> DIRECTIONS
The reply should contain only the lines from the start of the records through the line with "Exists before any", reproduced verbatim and without pictures.

#### RECORDS FOR PROCESSING ####

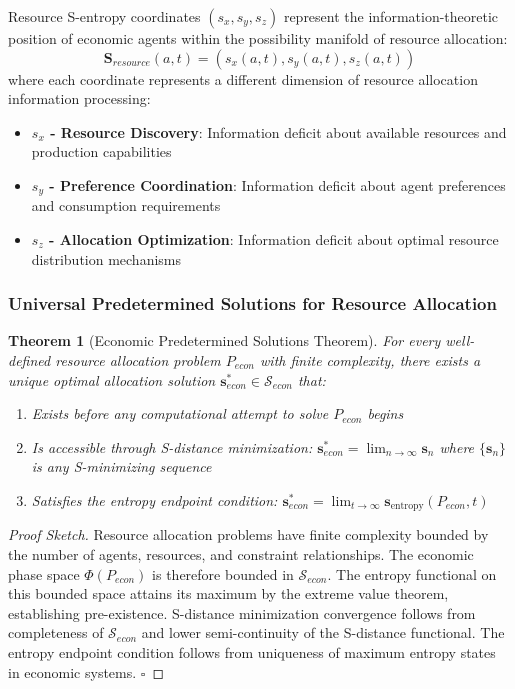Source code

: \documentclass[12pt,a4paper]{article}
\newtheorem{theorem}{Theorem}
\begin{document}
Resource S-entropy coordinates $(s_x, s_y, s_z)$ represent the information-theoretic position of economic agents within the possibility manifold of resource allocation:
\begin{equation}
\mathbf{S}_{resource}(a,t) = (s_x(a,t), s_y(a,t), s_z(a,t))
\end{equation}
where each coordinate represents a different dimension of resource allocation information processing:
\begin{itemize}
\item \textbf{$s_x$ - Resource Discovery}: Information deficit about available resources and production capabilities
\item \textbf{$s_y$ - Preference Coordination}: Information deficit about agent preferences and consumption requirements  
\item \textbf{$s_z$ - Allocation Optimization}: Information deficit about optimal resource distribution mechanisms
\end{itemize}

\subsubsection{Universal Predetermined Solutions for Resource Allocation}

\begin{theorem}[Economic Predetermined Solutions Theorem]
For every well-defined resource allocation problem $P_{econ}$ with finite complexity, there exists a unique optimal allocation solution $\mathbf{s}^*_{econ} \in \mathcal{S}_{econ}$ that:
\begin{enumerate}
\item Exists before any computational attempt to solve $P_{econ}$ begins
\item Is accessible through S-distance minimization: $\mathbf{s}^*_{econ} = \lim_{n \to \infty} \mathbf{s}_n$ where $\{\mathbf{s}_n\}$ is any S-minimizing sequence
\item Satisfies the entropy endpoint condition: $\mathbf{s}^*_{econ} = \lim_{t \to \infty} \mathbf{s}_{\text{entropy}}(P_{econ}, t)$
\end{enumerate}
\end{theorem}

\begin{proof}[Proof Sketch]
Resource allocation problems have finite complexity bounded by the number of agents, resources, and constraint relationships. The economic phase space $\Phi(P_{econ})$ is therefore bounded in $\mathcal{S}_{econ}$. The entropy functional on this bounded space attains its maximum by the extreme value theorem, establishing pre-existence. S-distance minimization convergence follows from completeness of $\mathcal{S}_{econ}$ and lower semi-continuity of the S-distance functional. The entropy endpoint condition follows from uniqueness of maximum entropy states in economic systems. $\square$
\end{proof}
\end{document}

####

> RESPONSE AREA
Source code

: \documentclass[12pt,a4paper]{article}
\newtheorem{theorem}{Theorem}
\begin{document}
Resource S-entropy coordinates $(s_x, s_y, s_z)$ represent the information-theoretic position of economic agents within the possibility manifold of resource allocation:
\begin{equation}
\mathbf{S}_{resource}(a,t) = (s_x(a,t), s_y(a,t), s_z(a,t))
\end{equation}
where each coordinate represents a different dimension of resource allocation information processing:
\begin{itemize}
\item \textbf{$s_x$ - Resource Discovery}: Information deficit about available resources and production capabilities
\item \textbf{$s_y$ - Preference Coordination}: Information deficit about agent preferences and consumption requirements  
\item \textbf{$s_z$ - Allocation Optimization}: Information deficit about optimal resource distribution mechanisms
\end{itemize}

\subsubsection{Universal Predetermined Solutions for Resource Allocation}

\begin{theorem}[Economic Predetermined Solutions Theorem]
For every well-defined resource allocation problem $P_{econ}$ with finite complexity, there exists a unique optimal allocation solution $\mathbf{s}^*_{econ} \in \mathcal{S}_{econ}$ that:
\begin{enumerate}
\item Exists before any computational attempt to solve $P_{econ}$ begins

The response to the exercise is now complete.